▸ **What to do**
Across the following data, how many lines include the string "knowhow"? Reply with the number and nothing more.

*** Begin section ***

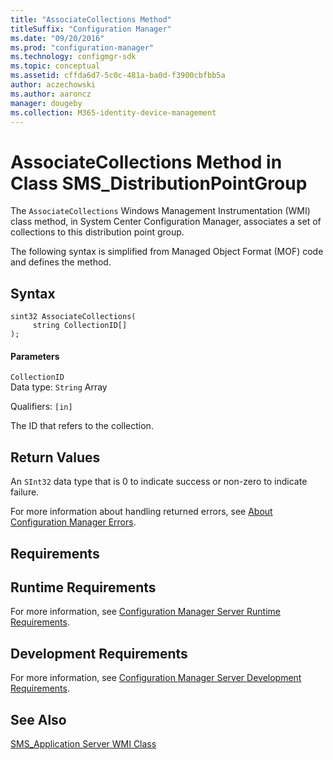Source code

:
 ```yaml
---
title: "AssociateCollections Method"
titleSuffix: "Configuration Manager"
ms.date: "09/20/2016"
ms.prod: "configuration-manager"
ms.technology: configmgr-sdk
ms.topic: conceptual
ms.assetid: cffda6d7-5c0c-481a-ba0d-f3900cbfbb5a
author: aczechowski
ms.author: aaroncz
manager: dougeby
ms.collection: M365-identity-device-management
---
```

# AssociateCollections Method in Class SMS_DistributionPointGroup
The `AssociateCollections` Windows Management Instrumentation (WMI) class method, in System Center Configuration Manager,  associates a set of collections to this distribution point group.  

 The following syntax is simplified from Managed Object Format (MOF) code and defines the method.  

## Syntax  

```  
sint32 AssociateCollections(  
     string CollectionID[]  
);  
```  

#### Parameters  
 `CollectionID`  
 Data type: `String` Array  

 Qualifiers: `[in]`  

 The ID that refers to the collection.  

## Return Values  
 An  `SInt32` data type that is 0 to indicate success or non-zero to indicate failure.  

 For more information about handling returned errors, see [About Configuration Manager Errors](../../../../../develop/core/understand/about-configuration-manager-errors.md).  

## Requirements  

## Runtime Requirements  
 For more information, see [Configuration Manager Server Runtime Requirements](../../../../../develop/core/reqs/server-runtime-requirements.md).  

## Development Requirements  
 For more information, see [Configuration Manager Server Development Requirements](../../../../../develop/core/reqs/server-development-requirements.md).  

## See Also  
 [SMS_Application Server WMI Class](../../../../../develop/reference/apps/sms_application-server-wmi-class.md)   
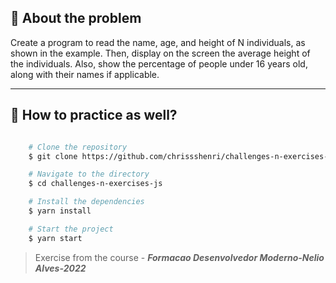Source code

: ## 👀 About the problem



Create a program to read the name, age, and height of N individuals, as shown in the example. Then, display on the screen the average height of the individuals. Also, show the percentage of people under 16 years old, along with their names if applicable.

---

## 📁 How to practice as well?

```bash

    # Clone the repository
    $ git clone https://github.com/chrissshenri/challenges-n-exercises-js.git

    # Navigate to the directory
    $ cd challenges-n-exercises-js

    # Install the dependencies
    $ yarn install

    # Start the project
    $ yarn start

```

> 
> Exercise from the course - ***Formacao Desenvolvedor Moderno-Nelio Alves-2022***

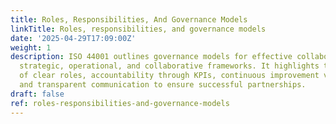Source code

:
 ```yaml
---
title: Roles, Responsibilities, And Governance Models
linkTitle: Roles, responsibilities, and governance models
date: '2025-04-29T17:09:00Z'
weight: 1
description: ISO 44001 outlines governance models for effective collaboration, emphasizing
  strategic, operational, and collaborative frameworks. It highlights the importance
  of clear roles, accountability through KPIs, continuous improvement via feedback,
  and transparent communication to ensure successful partnerships.
draft: false
ref: roles-responsibilities-and-governance-models
---
```


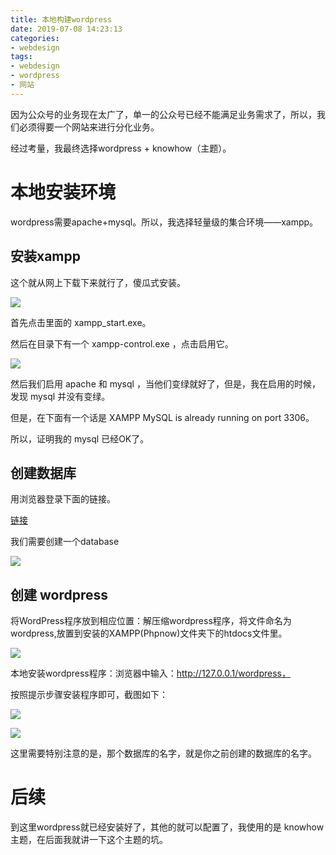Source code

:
 ```yaml
---
title: 本地构建wordpress
date: 2019-07-08 14:23:13
categories:
- webdesign
tags:
- webdesign
- wordpress
- 网站
---
```

因为公众号的业务现在太广了，单一的公众号已经不能满足业务需求了，所以，我们必须得要一个网站来进行分化业务。

<!-- more -->

经过考量，我最终选择wordpress + knowhow（主题）。

# 本地安装环境

wordpress需要apache+mysql。所以，我选择轻量级的集合环境——xampp。

## 安装xampp

这个就从网上下载下来就行了，傻瓜式安装。

![](/images/webdesign/1_1.png)

首先点击里面的 xampp_start.exe。

然后在目录下有一个 xampp-control.exe ，点击启用它。

![](/images/webdesign/1_0.png)

然后我们启用 apache 和 mysql ，当他们变绿就好了，但是，我在启用的时候，发现 mysql 并没有变绿。

但是，在下面有一个话是 XAMPP MySQL is already running on port 3306。

所以，证明我的 mysql 已经OK了。

## 创建数据库

用浏览器登录下面的链接。

[链接](http://127.0.0.1/phpmyadmin/)

我们需要创建一个database

![](/images/webdesign/1_2.png)

## 创建 wordpress

将WordPress程序放到相应位置：解压缩wordpress程序，将文件命名为wordpress,放置到安装的XAMPP(Phpnow)文件夹下的htdocs文件里。

![](/images/webdesign/1_3.png)

本地安装wordpress程序：浏览器中输入：http://127.0.0.1/wordpress，

按照提示步骤安装程序即可，截图如下：

![](/images/webdesign/1_4.png)

![](/images/webdesign/1_5.png)

这里需要特别注意的是，那个数据库的名字，就是你之前创建的数据库的名字。

# 后续

到这里wordpress就已经安装好了，其他的就可以配置了，我使用的是 knowhow 主题，在后面我就讲一下这个主题的坑。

*** End section ***

▸ **Written reply**
2